Eni is leveraging existing infrastructure to scale up large-scale carbon transport and storage
April 11, 2022

Challenge
As part of its net zero strategy, announced in early 2021, Eni intends to use carbon capture, utilization and storage (CCUS) to store up to 10 Mt CO2 per year by 2030, ramping this up significantly to 50 Mt CO2/y by 2050. Expansion at this scale requires participation in CCUS hubs, which can provide collective transport and storage infrastructure and cost-effective carbon management services for hard-to-abate sectors like refineries, steel, cement and fertilizer. The technology to store carbon dioxide exists – the challenge is creating a viable business model.
Solution
A lynchpin of Eni’s decarbonization strategy is HyNet North West low carbon energy project, including CCUS infrastructure, in the Liverpool Bay area of the UK. The region has three significant advantages for CCUS. First, HyNet will store CO2 in a depleted undersea gas field owned by Eni, who will transport the CO2 via pipelines that already connect the field to facilities on shore. Little new infrastructure is needed except for a pipeline from a nearby industry. These conditions make HyNet and Liverpool Bay an ideal candidate for CCUS, compared with other sites that have to construct extensive infrastructure from scratch.
Second, the region plays host to several large players in sectors that are particularly hard to decarbonize – making CCUS and low carbon hydrogen vital to their successful clean energy transition. These include manufacturers of cement, fertilizer and other essential industrial goods. The proximity of the emitters to this large storage site – as well as their willingness to participate – is key to the project’s overall viability.
Finally, the UK government, a frontrunner in CCUS policy, recognizes HyNet’s potential and, in 2021, placed it on a fast-track for incentives and regulatory approval. HyNet is aiming to become the UK’s first CCUS site, with a final investment decision expected in 2023 and operations slated to begin in 2025.
Result
HyNet will initially store 4.5 Mt CO2/y, ramping up to 10 Mt after 2030. This would represent a significant leap in worldwide CCUS capacity, which for all plants in operation today adds up to 36.6 Mt CO2/y.

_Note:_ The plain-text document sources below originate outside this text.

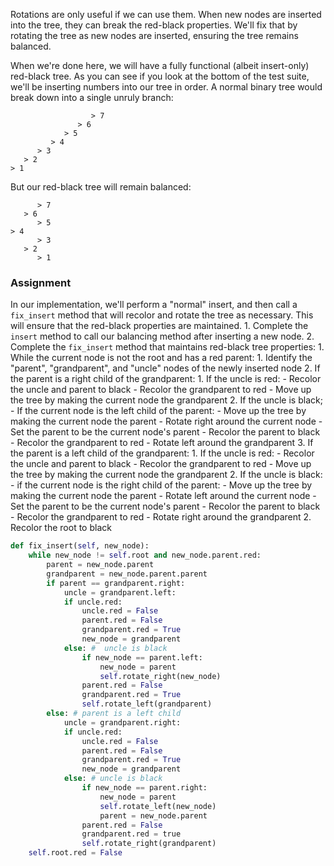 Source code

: Rotations are only useful if we can use them. When new nodes are inserted into the tree, they can break the red-black properties. We'll fix that by rotating the tree as new nodes are inserted, ensuring the tree remains balanced. 

When we're done here, we will have a fully functional (albeit insert-only) red-black tree. As you can see if you look at the bottom of the test suite, we'll be inserting numbers into our tree in order. A normal binary tree would break down into a single unruly branch:
```
                  > 7
               > 6
            > 5
         > 4
      > 3
   > 2
> 1
```
But our red-black tree will remain balanced:
```
      > 7
   > 6
      > 5
> 4
      > 3
   > 2
      > 1
```

### Assignment
In our implementation, we'll perform a "normal" insert, and then call a `fix_insert` method that will recolor and rotate the tree as necessary. This will ensure that the red-black properties are maintained. 
	1. Complete the `insert` method to call our balancing method after inserting a new node. 
	2. Complete the `fix_insert` method that maintains red-black tree properties:
		1. While the current node is not the root and has a red parent:
			1. Identify the "parent", "grandparent", and "uncle" nodes of the newly inserted node
			2. If the parent is a right child of the grandparent:
				1. If the uncle is red:
					- Recolor the uncle and parent to black
					- Recolor the grandparent to red
					- Move up the tree by making the current node the grandparent
				2. If the uncle is black;
					- If the current node is the left child of the parent:
						- Move up the tree by making the current node the parent
						- Rotate right around the current node
						- Set the parent to be the current node's parent
					- Recolor the parent to black
					- Recolor the grandparent to red
					- Rotate left around the grandparent
			3. If the parent is a left child of the grandparent:
				1. If the uncle is red:
					- Recolor the uncle and parent to black
					- Recolor the grandparent to red
					- Move up the tree by making the current node the grandparent
				2. If the uncle is black:
					- if the current node is the right child of the parent:
						- Move up the tree by making the current node the parent
						- Rotate left around the current node
						- Set the parent to be the current node's parent
					- Recolor the parent to black
					- Recolor the grandparent to red
					- Rotate right around the grandparent
		2. Recolor the root to black

``` python
def fix_insert(self, new_node):
	while new_node != self.root and new_node.parent.red:
		parent = new_node.parent
		grandparent = new_node.parent.parent
		if parent == grandparent.right:
			uncle = grandparent.left:
			if uncle.red:
				uncle.red = False
				parent.red = False
				grandparent.red = True
				new_node = grandparent
			else: #  uncle is black
				if new_node == parent.left:
					new_node = parent
					self.rotate_right(new_node)
				parent.red = False
				grandparent.red = True
				self.rotate_left(grandparent)
		else: # parent is a left child
			uncle = grandparent.right:
			if uncle.red:
				uncle.red = False
				parent.red = False
				grandparent.red = True
				new_node = grandparent
			else: # uncle is black
				if new_node == parent.right:
					new_node = parent
					self.rotate_left(new_node)
					parent = new_node.parent
				parent.red = False
				grandparent.red = true
				self.rotate_right(grandparent)
	self.root.red = False
```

CCUS will also enable the production of low-carbon hydrogen at HyNet. Hydrogen has the potential to provide low carbon energy to multiple industrial users across a variety of sectors if the CO2 released during its production can be sequestered. HyNet will convert natural gas into hydrogen using a technology that, if forecast carbon prices are factored in, could ultimately become cheaper than using natural gas directly. It would generate an estimated 200 kg/day of hydrogen and capture 97% of the CO2 emitted. This compares to 120 Mt of hydrogen produced annually – only 1% of which employs CCUS.
As a significant component of the UK’s net zero strategy, HyNet could deliver up to 50% of the country’s target for low-carbon hydrogen by 2030 and 50% of the country’s target for CCUS. It is also projected to generate up to £17 billion in economic growth for the region by 2050 and create 6,000 jobs annually.
Expanding impact
Eni has been working on numerous ways to repurpose oil and gas infrastructure to scale up CCUS. In addition to HyNet, the company is working to convert depleted gas fields off the Italian coast into another major storage site. The oil and gas community is keen to apply the lessons learned to better understand the potential for this approach to scale up CCUS in a cost-effective way. In order to maximize cost-effectiveness, projects like this must look for efficiencies – like repurposing infrastructure – and economies of scale, like building clusters alongside polluting industries.